Task description:
Print verbatim the opening line of the material and every subsequent line through the one containing "- has more evenly".

Supplied data:
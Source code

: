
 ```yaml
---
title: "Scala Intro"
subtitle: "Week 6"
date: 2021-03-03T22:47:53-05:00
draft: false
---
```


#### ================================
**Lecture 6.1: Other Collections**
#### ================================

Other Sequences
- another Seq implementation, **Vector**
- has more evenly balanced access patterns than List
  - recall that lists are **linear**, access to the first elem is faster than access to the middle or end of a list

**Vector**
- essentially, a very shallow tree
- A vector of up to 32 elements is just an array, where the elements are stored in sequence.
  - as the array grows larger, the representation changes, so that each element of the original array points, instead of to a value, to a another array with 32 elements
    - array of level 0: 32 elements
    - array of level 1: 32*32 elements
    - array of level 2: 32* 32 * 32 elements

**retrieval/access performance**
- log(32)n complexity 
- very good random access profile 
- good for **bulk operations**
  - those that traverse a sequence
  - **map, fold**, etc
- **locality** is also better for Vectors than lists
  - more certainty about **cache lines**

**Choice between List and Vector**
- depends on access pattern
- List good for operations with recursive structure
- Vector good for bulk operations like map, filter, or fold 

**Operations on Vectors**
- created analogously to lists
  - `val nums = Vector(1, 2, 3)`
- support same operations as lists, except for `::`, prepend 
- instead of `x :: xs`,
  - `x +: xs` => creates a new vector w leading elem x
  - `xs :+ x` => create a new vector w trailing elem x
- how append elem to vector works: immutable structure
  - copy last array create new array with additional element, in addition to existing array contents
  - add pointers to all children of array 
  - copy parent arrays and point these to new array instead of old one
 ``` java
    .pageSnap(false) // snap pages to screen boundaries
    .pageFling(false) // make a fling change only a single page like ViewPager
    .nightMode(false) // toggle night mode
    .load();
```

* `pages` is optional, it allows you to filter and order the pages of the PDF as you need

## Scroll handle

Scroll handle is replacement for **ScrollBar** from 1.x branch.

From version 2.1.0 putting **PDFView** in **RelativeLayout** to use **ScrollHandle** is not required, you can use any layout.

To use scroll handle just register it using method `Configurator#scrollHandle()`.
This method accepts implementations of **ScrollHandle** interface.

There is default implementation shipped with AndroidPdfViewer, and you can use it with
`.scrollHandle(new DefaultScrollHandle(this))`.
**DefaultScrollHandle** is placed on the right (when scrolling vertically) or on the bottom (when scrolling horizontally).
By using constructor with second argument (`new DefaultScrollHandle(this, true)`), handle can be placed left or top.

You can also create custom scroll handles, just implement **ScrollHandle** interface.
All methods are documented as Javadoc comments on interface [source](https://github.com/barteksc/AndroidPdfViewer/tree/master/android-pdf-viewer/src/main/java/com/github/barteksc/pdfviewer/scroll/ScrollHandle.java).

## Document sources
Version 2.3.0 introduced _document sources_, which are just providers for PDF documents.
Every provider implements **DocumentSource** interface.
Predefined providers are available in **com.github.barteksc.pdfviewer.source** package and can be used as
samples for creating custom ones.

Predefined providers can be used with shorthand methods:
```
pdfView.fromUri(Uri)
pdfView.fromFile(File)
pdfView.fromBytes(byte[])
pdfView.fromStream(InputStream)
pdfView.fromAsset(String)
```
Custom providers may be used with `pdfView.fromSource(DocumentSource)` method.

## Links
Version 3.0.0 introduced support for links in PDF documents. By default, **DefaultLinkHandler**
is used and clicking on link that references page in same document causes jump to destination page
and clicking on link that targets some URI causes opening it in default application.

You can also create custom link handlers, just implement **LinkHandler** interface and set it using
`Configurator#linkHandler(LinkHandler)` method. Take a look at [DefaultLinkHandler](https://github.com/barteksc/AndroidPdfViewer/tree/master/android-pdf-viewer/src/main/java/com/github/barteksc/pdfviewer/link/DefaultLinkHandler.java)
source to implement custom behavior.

Completed task:
Source code

:
 ```yaml
---
title: "Scala Intro"
subtitle: "Week 6"
date: 2021-03-03T22:47:53-05:00
draft: false
---
```


#### ================================
**Lecture 6.1: Other Collections**
#### ================================

Other Sequences
- another Seq implementation, **Vector**
- has more evenly balanced access patterns than List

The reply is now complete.